The process is complex, requires a lot of planning, a vast amount of writing and significant amounts of technology. We already have a lot of the work done - the game designers are primarily in charge of deciding what those "triggers" are- such as, how will a Marine react if his buddy is stuck? Or what should a Brute say if you board his Ghost? The trick is to make the language natural, believable and yet never intrude on the action at hand.
The audio guys get a lot of that responsibility too and are currently at work building out a new AV suite for screening, sampling and testing both audio and video. My plan is to trick them into coming to my basement and calibrating the geometry on my now thoroughly wrecked Sony CRT
I also got the chance to try out not one, not two, but three new levels on Halo 3 this week. And play through somewhat "complete" campaign missions. The new AI is sick. It does things that are at once video gamey and fun, yet occasionally eerily realistic. The trick is making bad guys behave in ways that are challenging and fun, while instilling enough illogical aggression to make an encounter frightening too. There are some very neat moments where the behavior of bad guys alters as you even the odds in combat. It means that battles never become repetitive "pockets" of action.
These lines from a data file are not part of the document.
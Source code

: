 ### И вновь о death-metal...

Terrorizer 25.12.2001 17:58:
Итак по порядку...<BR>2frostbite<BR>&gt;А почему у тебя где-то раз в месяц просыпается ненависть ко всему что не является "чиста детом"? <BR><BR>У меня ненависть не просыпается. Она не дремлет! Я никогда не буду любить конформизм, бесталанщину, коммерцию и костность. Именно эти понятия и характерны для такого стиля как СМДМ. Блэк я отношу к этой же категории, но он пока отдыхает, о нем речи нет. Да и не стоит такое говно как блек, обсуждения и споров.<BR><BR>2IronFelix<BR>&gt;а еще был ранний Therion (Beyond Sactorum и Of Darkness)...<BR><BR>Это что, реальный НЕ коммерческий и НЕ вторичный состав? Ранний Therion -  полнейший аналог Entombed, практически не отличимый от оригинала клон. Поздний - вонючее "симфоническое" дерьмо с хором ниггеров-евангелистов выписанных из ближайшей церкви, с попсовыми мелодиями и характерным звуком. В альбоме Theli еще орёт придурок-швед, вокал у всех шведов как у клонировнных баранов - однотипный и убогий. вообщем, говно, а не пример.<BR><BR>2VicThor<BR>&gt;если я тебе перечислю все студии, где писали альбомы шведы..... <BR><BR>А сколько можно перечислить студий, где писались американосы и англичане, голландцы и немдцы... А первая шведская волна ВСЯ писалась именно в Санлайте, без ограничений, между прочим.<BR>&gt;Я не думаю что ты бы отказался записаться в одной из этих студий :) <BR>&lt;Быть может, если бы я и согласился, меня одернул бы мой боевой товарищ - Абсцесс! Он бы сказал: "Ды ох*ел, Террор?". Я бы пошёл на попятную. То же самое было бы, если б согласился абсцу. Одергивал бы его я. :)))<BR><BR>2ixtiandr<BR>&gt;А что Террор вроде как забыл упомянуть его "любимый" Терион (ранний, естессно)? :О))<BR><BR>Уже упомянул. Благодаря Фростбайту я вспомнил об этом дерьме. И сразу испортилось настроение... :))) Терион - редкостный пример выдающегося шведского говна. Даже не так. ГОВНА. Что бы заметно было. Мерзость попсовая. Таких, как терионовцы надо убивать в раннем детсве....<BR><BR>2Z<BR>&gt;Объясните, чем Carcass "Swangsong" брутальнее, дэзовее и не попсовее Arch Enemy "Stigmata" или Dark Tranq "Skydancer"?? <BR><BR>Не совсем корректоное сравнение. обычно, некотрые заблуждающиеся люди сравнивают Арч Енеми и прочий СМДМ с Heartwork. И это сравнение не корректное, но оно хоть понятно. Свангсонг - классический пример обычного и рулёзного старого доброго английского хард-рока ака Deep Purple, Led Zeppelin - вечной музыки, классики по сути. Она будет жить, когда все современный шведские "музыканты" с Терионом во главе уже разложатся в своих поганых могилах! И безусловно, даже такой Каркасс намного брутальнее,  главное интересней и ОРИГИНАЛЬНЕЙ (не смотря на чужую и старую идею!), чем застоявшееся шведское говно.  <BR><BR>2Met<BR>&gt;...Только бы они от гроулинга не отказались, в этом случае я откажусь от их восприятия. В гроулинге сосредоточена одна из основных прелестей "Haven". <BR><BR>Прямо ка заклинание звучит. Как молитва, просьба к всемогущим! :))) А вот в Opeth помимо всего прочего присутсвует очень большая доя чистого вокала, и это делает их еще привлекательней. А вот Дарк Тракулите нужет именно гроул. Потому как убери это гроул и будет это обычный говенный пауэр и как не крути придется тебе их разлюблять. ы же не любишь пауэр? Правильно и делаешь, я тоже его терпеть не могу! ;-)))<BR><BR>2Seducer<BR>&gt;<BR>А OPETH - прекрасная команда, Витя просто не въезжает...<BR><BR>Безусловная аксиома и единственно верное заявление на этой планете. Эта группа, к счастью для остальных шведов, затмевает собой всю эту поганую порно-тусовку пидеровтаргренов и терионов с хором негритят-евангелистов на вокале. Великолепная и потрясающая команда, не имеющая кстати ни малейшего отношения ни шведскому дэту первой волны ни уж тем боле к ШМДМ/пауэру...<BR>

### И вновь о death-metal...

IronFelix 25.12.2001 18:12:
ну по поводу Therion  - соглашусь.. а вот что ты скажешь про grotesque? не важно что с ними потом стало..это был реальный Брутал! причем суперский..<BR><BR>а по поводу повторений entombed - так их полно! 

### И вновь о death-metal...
The behavior of the good guys too, has to be carefully balanced, and not just for difficulty. They have to feel like they’re helping you, without making a mission too easy. You need to be the bad-ass, after all. I can already tell you their driving skills have improved greatly over the last game. Maybe they went to driver's ed.
Graphics of course are all over the place. They range from a carefully detailed leave, moving in a breeze, to a big gray blob that represents "water." The mix of placeholder and finished graphics is less jarring than you'd think, thanks to the unified lighting model. Even ugly untextured things are beautifully lit. So they look sort of cool.
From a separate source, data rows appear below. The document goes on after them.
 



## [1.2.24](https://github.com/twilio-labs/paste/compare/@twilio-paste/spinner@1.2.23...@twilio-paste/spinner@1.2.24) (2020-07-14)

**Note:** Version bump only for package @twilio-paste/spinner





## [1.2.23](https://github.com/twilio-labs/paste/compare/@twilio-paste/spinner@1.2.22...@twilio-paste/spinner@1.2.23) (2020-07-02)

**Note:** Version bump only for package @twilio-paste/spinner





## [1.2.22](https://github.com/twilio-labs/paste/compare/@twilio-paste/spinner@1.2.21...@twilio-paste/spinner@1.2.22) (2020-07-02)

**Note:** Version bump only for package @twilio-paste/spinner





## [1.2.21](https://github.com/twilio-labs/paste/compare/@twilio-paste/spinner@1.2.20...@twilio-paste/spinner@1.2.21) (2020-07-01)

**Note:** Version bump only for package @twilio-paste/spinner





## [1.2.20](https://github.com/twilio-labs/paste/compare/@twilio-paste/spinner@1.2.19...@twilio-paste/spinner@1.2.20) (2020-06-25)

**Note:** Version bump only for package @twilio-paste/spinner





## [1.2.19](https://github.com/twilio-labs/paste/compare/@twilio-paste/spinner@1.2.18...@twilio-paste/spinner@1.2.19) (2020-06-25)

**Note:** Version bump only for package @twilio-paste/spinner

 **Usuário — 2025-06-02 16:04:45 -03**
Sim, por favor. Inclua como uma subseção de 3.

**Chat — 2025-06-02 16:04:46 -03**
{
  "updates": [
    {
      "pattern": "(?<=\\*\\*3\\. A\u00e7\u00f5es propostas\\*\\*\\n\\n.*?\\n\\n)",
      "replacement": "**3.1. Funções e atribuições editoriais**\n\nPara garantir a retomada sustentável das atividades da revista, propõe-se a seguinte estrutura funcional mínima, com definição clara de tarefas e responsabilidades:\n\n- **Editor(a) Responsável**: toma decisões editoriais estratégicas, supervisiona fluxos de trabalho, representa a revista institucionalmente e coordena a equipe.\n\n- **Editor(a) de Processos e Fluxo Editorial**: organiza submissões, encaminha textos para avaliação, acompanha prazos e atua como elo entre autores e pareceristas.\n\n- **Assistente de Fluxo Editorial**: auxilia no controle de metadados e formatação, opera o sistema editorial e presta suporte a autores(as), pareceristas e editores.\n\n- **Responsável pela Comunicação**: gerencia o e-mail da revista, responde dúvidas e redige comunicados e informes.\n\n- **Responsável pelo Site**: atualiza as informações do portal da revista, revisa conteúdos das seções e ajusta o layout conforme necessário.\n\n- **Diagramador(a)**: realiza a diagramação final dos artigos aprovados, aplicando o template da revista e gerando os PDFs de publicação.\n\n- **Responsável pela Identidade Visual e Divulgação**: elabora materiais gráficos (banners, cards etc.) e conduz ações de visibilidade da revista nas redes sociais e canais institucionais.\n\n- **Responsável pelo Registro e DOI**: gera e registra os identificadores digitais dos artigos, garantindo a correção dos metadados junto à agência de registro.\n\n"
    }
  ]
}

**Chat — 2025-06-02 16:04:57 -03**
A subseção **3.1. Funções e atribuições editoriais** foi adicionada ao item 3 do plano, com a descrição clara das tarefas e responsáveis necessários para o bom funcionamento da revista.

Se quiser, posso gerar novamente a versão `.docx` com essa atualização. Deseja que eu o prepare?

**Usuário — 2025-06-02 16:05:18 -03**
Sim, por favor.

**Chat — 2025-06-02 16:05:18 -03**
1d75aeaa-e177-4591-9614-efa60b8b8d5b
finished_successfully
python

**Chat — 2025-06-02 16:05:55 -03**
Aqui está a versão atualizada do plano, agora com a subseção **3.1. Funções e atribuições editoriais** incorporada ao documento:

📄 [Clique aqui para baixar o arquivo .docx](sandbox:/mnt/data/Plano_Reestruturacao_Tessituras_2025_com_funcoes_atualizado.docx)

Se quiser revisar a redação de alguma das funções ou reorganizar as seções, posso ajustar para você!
I also developed a new found love for the Carbine. On an HDTV, in HD resolution, it becomes almost sniper-like in its accuracy (although not power). But it is incredibly, almost erotically satisfying to take out Grunts with headshots. Back in the day, I never even bothered trying, because of my crappy TV and the Xbox's then-normal resolution. Now that I can do it, it's going to make Legendary runs that much easier (except it won't, because the designer jerks will account for that).